> Work request
Tally the lines in the data below where the word "action" appears, and give the tally alone.

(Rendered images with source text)
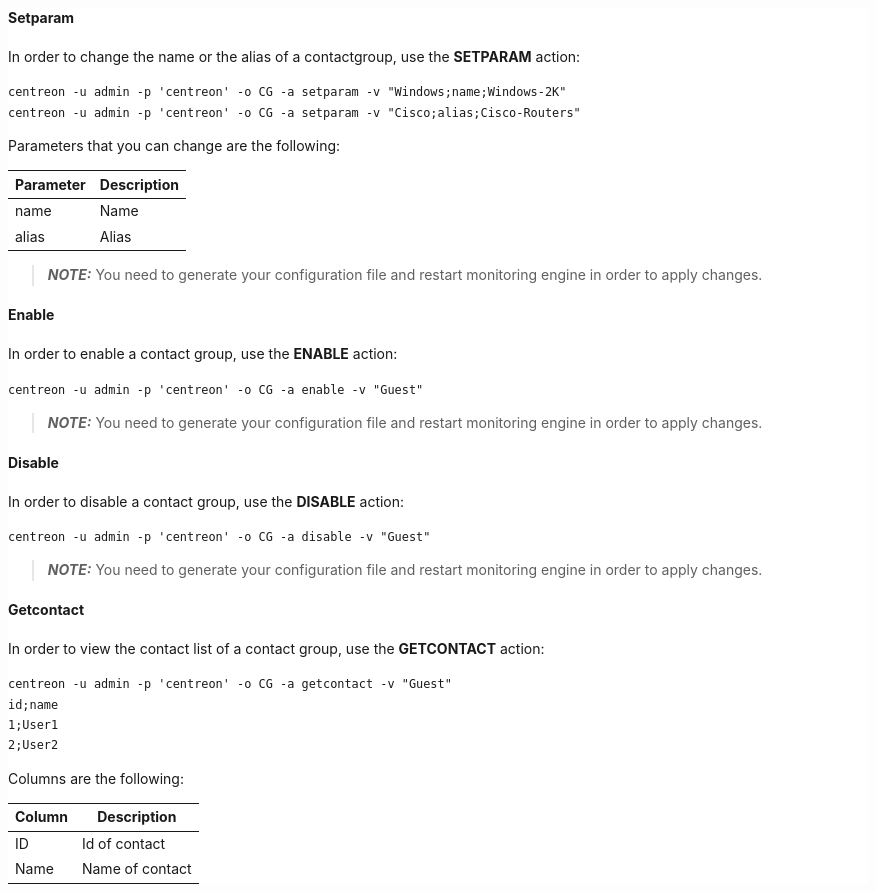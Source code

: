 #### Setparam

In order to change the name or the alias of a contactgroup, use the **SETPARAM** action:

``` shell
centreon -u admin -p 'centreon' -o CG -a setparam -v "Windows;name;Windows-2K"
centreon -u admin -p 'centreon' -o CG -a setparam -v "Cisco;alias;Cisco-Routers"
```

Parameters that you can change are the following:

| Parameter | Description |
| --------- | ----------- |
| name      | Name        |
| alias     | Alias       |

> ***NOTE:*** You need to generate your configuration file and restart monitoring engine in order to apply changes.

#### Enable

In order to enable a contact group, use the **ENABLE** action:

``` shell
centreon -u admin -p 'centreon' -o CG -a enable -v "Guest" 
```

> ***NOTE:*** You need to generate your configuration file and restart monitoring engine in order to apply changes.

#### Disable

In order to disable a contact group, use the **DISABLE** action:

``` shell
centreon -u admin -p 'centreon' -o CG -a disable -v "Guest"
```

> ***NOTE:*** You need to generate your configuration file and restart monitoring engine in order to apply changes.

#### Getcontact

In order to view the contact list of a contact group, use the **GETCONTACT** action:

``` shell
centreon -u admin -p 'centreon' -o CG -a getcontact -v "Guest"
id;name
1;User1
2;User2
```

Columns are the following:

| Column | Description     |
| ------ | --------------- |
| ID     | Id of contact   |
| Name   | Name of contact |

> Response box
4